__WORK TO BE COMPLETED__
Below are the entries. Transcribe exactly the lines from the one with "- подписываться на" through the one with "- изменять пароль", ends included, and leave out all others.

(Source data)
────────────────────────────────────────

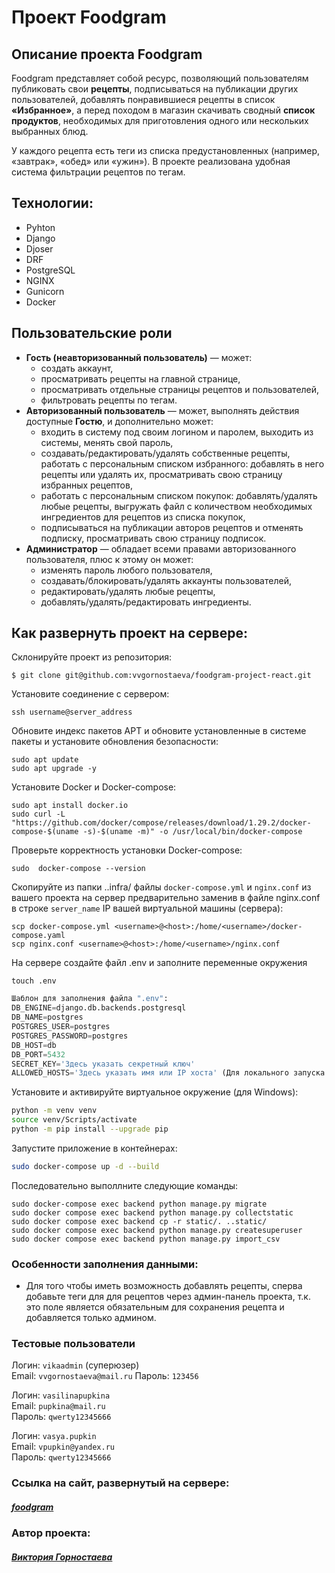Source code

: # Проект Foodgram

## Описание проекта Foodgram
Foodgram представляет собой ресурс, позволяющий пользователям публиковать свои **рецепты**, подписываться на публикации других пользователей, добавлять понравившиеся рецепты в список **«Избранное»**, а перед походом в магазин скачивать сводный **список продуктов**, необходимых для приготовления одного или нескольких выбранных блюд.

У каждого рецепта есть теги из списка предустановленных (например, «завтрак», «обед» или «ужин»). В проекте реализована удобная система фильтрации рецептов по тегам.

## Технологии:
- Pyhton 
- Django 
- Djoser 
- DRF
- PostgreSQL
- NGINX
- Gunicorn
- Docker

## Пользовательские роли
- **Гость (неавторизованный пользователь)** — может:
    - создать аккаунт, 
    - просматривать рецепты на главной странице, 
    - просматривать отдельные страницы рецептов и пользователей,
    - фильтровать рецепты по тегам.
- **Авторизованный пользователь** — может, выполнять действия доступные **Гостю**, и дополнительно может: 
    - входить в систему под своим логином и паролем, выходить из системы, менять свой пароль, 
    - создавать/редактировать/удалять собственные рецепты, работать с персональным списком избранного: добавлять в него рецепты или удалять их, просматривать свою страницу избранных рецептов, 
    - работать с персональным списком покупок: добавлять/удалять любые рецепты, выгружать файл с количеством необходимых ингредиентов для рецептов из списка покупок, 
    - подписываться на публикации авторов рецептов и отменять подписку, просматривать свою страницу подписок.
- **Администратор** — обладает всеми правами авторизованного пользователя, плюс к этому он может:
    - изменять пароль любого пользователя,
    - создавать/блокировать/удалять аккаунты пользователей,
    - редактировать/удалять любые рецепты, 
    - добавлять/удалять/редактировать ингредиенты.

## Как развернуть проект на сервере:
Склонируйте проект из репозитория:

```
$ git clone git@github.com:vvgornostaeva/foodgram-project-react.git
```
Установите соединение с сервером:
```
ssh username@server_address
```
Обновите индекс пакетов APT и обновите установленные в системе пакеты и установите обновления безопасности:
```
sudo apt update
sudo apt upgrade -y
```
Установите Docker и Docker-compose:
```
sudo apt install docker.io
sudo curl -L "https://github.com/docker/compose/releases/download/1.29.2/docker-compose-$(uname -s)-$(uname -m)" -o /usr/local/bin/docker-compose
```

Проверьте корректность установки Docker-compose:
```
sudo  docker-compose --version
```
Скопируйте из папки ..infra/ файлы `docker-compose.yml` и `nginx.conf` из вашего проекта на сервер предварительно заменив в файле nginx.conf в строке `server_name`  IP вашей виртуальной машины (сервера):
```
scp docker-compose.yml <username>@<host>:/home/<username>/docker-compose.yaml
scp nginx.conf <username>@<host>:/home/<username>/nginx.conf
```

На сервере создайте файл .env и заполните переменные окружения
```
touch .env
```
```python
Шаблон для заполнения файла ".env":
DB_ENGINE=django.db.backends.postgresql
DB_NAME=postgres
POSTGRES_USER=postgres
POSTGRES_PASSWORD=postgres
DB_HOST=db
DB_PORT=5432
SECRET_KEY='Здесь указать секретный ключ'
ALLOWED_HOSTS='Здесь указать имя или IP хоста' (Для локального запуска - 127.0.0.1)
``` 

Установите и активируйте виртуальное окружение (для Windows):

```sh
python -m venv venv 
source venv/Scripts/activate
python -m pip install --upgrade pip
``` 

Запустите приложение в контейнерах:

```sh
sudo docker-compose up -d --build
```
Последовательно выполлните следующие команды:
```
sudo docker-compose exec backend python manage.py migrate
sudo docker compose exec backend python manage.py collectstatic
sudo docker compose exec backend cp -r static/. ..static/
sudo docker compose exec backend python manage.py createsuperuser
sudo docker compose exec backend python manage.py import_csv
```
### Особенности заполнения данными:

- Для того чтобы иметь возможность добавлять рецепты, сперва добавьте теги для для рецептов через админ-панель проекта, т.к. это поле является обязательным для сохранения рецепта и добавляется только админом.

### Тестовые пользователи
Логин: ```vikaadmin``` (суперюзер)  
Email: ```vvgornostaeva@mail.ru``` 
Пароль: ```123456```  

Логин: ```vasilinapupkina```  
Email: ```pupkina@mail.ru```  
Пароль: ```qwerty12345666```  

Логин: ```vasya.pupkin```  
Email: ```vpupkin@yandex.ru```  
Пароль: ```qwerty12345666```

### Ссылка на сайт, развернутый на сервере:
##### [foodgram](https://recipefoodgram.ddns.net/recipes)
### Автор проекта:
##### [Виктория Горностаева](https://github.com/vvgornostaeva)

────────────────────────────────────────

__RESPONSE AREA__
    - подписываться на публикации авторов рецептов и отменять подписку, просматривать свою страницу подписок.
- **Администратор** — обладает всеми правами авторизованного пользователя, плюс к этому он может:
    - изменять пароль любого пользователя,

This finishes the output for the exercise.